» **Task prompt**
Which lines of the entries hold the string "documentclass"? Copy each one.
··· Records supplied ···
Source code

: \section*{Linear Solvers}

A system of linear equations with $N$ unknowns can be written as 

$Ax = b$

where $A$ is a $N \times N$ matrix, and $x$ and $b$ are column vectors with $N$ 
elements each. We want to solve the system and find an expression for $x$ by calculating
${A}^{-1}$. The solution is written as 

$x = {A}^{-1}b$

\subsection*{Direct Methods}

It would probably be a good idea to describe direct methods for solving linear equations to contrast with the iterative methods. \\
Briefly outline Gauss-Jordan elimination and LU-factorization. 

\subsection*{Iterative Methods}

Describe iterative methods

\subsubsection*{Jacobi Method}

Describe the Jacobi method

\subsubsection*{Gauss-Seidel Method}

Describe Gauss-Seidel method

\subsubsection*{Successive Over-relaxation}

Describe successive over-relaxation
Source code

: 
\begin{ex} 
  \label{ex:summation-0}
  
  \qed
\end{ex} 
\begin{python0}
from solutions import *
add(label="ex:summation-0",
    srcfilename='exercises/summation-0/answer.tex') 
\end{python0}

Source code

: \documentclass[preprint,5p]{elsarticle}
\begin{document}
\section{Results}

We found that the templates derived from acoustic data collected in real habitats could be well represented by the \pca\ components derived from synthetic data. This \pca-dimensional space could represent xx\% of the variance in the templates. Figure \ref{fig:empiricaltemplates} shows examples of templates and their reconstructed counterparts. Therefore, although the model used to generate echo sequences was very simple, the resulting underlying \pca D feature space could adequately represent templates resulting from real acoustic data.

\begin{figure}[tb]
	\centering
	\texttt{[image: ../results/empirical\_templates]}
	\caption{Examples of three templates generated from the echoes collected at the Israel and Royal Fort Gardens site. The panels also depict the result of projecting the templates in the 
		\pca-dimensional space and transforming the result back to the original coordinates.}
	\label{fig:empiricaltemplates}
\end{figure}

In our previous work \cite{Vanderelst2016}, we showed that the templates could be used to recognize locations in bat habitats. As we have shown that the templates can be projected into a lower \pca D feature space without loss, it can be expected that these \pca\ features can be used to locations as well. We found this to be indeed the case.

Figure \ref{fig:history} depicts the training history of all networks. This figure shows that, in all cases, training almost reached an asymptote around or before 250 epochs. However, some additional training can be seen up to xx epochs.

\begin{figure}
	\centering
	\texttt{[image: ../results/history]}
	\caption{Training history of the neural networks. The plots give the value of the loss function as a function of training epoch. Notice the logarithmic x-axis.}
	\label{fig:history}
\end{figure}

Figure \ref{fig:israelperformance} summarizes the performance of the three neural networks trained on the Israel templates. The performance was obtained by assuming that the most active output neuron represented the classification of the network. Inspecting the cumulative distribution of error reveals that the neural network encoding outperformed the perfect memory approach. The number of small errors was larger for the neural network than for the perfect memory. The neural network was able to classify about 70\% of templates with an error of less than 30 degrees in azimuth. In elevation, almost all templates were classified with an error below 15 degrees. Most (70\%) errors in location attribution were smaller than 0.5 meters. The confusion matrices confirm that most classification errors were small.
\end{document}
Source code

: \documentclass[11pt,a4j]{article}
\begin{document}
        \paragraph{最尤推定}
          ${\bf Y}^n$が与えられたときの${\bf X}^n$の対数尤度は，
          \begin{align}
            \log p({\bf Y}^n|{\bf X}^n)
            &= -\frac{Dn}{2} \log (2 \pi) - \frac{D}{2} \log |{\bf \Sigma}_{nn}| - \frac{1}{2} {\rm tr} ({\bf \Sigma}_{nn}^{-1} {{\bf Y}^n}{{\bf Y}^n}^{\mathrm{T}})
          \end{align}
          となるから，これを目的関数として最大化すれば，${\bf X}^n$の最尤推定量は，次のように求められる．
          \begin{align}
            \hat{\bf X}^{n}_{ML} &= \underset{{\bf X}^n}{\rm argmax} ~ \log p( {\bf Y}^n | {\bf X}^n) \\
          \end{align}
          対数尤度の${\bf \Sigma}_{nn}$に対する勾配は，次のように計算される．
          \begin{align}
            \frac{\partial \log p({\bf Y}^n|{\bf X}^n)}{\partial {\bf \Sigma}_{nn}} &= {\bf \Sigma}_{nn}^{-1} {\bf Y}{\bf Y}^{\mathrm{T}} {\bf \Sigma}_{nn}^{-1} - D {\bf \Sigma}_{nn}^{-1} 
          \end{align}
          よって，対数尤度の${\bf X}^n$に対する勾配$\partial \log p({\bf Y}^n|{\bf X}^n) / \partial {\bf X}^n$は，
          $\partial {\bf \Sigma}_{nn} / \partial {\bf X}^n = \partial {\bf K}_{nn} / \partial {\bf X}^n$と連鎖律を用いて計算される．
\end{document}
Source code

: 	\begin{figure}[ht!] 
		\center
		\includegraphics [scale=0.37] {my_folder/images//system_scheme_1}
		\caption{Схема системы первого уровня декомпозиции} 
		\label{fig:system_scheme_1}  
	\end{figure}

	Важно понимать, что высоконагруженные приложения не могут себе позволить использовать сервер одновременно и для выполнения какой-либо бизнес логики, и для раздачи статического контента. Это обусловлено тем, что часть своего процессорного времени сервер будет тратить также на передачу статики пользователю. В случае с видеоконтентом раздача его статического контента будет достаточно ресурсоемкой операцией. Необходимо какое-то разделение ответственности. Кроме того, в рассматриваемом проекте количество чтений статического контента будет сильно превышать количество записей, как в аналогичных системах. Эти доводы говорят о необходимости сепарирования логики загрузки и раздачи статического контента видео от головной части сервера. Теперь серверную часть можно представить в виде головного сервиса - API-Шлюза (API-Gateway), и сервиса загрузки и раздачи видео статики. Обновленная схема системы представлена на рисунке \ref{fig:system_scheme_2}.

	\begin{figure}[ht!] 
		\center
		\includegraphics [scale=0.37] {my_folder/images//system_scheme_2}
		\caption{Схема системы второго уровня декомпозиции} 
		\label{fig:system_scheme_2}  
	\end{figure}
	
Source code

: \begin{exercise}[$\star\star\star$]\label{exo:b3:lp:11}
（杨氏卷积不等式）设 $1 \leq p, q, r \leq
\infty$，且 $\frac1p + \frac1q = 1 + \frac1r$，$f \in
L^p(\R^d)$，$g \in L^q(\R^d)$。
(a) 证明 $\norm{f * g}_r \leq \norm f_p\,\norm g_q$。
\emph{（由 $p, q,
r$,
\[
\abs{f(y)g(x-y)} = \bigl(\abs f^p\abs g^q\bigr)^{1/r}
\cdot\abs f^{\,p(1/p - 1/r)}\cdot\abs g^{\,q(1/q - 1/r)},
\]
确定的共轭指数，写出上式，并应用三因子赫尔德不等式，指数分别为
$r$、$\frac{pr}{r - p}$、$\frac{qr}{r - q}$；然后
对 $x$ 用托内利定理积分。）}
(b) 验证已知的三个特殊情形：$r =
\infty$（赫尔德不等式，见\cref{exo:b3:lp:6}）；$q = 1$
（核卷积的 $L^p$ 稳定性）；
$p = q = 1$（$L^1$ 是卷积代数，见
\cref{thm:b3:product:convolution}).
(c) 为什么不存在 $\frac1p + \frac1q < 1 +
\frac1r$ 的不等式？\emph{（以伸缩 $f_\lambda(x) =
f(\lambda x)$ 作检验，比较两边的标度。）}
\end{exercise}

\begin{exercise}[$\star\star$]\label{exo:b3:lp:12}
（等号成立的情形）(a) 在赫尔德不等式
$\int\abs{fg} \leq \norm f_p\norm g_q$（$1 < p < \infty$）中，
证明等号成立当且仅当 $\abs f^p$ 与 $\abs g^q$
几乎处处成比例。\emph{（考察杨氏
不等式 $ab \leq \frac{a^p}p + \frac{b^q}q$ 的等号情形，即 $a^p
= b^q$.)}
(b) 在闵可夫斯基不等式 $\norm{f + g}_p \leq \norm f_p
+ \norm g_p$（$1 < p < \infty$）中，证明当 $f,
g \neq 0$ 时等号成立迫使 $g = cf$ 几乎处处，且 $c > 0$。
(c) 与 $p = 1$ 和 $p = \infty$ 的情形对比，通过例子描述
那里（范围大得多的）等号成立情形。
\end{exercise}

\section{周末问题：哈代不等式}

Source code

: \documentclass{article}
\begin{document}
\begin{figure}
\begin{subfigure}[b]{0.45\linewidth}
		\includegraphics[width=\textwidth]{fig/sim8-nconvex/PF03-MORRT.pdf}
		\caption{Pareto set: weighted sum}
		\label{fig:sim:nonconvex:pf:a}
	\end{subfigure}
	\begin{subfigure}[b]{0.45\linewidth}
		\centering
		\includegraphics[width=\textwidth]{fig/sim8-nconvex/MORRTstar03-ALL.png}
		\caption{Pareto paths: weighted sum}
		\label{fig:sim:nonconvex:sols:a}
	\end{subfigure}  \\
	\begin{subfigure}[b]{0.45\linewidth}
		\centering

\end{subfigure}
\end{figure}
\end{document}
···
» **Result**
: \documentclass[preprint,5p]{elsarticle}
: \documentclass[11pt,a4j]{article}
: \documentclass{article}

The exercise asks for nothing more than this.